Life happens in real time and space and moves too quickly to think about the moments that take us from the past to the future in a fraction of a second.

At this point in my life, that movement of real time feels mostly like survival. Feed, clean, clothe (maybe), nap, snack, play, bed. Rinse. Repeat. It’s very easy to get stuck in the mundane routine without seeing or feeling the joy in it. It’s also very easy to get lost in the moments of frustration when the routine comes to a halt with challenging behaviors, spilled milk, sibling fights.

A toddler smiles as his mom squeezes lemon into a measuring cup
A girl measures flour while a woman gets ready to squeeze a lemon while holding a toddler
A mother puts silverware into a draw while two children look on from the background
a mother stands at the sink while steam from a waffle maker floats in front of her face
Siblings fight in their pajamas

But when we can press pause on the pummeling of moments that rapidly unfold, we can transcend real time. Within that fraction of a second pause the present is suspended forever in a photograph, and I get to see myself and my family in a way that is impossible to see in reality.

I get to exist. I become part of my family’s visual history.

How I am seen in the moment by Barbara is a welcome difference from how I often feel in real life. When I so often feel rushed, I am seen as a nurturer. When I so often feel distracted, I am seen as a giver of attention. When I so often feel like I spend my days nagging my kids, I am seen as playful. I am reminded that I am enough when I am seen.
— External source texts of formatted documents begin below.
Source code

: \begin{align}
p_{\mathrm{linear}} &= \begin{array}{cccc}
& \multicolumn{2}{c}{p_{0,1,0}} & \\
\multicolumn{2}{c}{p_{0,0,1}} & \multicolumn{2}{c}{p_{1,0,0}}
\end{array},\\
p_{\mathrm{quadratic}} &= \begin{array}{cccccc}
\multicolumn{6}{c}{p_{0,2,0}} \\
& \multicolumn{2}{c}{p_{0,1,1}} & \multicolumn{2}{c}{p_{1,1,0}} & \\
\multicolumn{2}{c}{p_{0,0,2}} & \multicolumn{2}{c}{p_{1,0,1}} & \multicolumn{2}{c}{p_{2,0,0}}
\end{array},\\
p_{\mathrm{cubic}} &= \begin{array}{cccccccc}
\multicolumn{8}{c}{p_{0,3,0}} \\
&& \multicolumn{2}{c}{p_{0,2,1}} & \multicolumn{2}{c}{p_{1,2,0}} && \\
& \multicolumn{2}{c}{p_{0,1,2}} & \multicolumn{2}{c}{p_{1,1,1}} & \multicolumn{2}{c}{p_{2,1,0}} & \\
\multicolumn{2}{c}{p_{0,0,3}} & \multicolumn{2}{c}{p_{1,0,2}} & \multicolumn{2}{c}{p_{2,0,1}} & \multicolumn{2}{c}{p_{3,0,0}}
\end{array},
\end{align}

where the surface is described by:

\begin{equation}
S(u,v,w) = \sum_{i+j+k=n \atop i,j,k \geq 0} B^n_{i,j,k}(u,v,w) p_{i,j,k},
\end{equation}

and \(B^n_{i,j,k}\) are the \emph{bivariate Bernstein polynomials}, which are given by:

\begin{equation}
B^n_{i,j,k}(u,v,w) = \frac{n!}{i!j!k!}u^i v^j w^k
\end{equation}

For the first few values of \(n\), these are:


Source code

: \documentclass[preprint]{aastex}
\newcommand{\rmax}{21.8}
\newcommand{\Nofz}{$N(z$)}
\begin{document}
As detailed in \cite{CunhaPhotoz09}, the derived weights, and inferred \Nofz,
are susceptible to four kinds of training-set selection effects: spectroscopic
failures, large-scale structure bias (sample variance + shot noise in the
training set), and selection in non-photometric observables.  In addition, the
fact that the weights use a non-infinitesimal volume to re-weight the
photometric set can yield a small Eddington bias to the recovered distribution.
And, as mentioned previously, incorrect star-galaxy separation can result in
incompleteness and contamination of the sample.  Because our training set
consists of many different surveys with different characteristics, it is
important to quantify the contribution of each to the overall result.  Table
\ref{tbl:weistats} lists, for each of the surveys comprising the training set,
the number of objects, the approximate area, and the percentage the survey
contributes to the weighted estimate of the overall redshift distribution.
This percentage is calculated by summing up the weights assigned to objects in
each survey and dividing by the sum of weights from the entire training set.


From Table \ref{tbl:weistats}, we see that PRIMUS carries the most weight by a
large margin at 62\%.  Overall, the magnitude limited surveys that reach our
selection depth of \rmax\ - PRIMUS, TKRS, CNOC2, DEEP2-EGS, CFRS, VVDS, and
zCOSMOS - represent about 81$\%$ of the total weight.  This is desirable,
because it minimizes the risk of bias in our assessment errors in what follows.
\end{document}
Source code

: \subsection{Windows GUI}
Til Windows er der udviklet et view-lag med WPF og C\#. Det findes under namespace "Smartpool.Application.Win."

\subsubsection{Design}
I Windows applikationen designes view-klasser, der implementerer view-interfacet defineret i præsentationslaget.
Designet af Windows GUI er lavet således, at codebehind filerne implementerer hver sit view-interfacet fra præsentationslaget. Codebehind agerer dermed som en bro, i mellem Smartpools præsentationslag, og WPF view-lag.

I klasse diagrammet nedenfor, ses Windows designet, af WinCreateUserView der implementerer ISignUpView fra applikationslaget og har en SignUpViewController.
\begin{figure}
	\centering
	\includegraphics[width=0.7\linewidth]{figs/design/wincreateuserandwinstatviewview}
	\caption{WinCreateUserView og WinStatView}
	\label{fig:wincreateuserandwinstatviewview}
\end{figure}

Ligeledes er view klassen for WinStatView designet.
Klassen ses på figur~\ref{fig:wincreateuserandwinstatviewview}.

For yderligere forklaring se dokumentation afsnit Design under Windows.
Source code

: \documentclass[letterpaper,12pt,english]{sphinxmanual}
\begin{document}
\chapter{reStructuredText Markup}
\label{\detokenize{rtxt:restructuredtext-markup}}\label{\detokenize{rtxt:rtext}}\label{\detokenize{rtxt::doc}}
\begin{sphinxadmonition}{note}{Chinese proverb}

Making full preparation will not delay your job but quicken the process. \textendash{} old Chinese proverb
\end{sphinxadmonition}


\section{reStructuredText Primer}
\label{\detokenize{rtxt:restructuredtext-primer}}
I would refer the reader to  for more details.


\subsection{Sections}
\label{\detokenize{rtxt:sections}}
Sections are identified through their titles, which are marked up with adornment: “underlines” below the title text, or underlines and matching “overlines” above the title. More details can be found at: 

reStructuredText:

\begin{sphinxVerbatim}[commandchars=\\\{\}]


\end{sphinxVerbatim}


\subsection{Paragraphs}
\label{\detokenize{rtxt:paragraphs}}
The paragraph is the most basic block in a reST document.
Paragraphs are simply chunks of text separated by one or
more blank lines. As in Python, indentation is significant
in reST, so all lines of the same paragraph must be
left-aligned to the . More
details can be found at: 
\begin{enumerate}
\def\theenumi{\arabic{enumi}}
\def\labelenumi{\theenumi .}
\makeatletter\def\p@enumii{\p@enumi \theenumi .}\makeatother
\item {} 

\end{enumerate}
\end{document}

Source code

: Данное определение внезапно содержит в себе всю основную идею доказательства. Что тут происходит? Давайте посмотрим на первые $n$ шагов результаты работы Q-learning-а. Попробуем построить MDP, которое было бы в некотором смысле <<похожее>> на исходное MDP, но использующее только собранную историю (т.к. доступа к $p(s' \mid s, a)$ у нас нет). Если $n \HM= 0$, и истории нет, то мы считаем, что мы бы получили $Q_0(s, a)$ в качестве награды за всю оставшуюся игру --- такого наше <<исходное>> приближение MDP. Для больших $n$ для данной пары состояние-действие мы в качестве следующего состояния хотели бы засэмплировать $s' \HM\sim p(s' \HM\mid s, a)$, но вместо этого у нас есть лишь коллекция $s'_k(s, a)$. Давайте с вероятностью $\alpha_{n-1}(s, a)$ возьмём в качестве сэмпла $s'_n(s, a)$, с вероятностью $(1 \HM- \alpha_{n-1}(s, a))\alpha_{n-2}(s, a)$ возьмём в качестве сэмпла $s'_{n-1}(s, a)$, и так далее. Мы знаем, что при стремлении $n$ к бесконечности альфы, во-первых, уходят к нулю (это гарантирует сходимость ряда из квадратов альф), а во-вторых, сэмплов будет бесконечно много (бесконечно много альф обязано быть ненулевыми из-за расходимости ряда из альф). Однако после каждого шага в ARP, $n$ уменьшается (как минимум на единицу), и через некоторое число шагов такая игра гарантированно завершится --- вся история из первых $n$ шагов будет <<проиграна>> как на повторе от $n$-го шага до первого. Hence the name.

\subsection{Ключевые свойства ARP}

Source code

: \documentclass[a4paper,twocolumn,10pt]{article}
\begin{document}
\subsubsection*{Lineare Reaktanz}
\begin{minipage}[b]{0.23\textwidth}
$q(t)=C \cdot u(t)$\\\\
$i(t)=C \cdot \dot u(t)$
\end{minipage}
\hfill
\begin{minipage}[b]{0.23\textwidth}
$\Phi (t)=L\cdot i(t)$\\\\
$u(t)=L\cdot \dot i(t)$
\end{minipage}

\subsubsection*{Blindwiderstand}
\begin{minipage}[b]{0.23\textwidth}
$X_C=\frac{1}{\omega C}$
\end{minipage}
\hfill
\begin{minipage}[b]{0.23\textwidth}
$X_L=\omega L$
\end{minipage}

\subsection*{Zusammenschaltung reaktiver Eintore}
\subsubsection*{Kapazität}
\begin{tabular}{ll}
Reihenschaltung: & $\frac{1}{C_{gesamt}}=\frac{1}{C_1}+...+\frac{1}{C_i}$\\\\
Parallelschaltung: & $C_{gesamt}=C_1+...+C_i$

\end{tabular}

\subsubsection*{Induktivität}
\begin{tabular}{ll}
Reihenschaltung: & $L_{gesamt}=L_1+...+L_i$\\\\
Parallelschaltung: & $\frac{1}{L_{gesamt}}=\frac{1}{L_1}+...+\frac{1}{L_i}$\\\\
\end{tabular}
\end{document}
a mother smiles and looks at her daughter who is on her lap and smiling and almost touching her face
toddler sleeps on mother's shoulder
A mother combs her fingers through her toddler's hair while he drinks a bottle and another child sits nearby
A mother and daughter make funny faces while a child perches on the mom's knee and a toddler and a dog watch
A mother holds her daughter on the couch while a father holds his daughter on the floor and a little boy takes a picture with a pretend camera

There’s nothing more thankless than the unseen labor of motherhood. Battles are won and lost within the walls of our home and most often there is no reward for not letting your toddler keep the pee filled diaper that he won’t let go of. No one is usually there to hold space for you keeping your shit together while your toddler tries so very hard to get the diaper out of the trash as he throws a tantrum on your dirty kitchen floor, a floor that says, “I’ll get to it at some point.”

I want to remember it all though. Dirty floor. Tantrums. That feeling when you make it through someone’s big feelings without losing control of your own feelings (which is much easier to do when someone is there photographing you by the way). But even if I had lost it, I would want to see that too, because it’s so often the way it goes, and the more we see that, the more support we can give each other and ourselves. This is the hardest work I’ve ever done. This is the most I’ve ever been challenged to grow as a person.

A mother pulls a diaper off a toddler as he walks away
a toddler fights to hold a dirty diaper that his mother is trying to take away
A toddler tries to get through his mother's legs
a toddler reaches up to the counter as his mom stands nearby
mother puts arm around toddler while he cries

So here we are in the most challenging season of family life we have experienced yet. 6 months of James pulling 12 hour days every day of the week and weekend, of me holding up all the childcare and housekeeping and bedtime duties while pregnant as a surrogate and balancing nannying and photography. 65 days of sharing our house with company from January through May while on a deadline to wrap up our basement renovation. Months of sickness after sickness.

We are a mess, but we are so okay. We have been stressed, but we are happy. We have been waiting for so long to get over this part of the year, but being seen in it is a gift to me and my family.

Thank you, Barbara, for seeing what I would never be able to see for myself during this time.

A toddler stands near a dirty toilet holding a bottle
A girl stands in a window behind a curtain and another girl smiles as she leans on a chair in front of the window
A girl drinks from a green floral teacup
A girl sits on a stool and holds a waffle in her lap while looking up and smiling
a mother helps a toddler wash their hands as an older child hides their face in her sweater behind them
Two children sit on their father who is lying down on the ground while another child balances while walking down his leg
A little boy holds a wooden toy camera to his face and pretends to take a picture

To see photos of the other families and read about their experience being photographed, follow the blog circle to Kristin’s page.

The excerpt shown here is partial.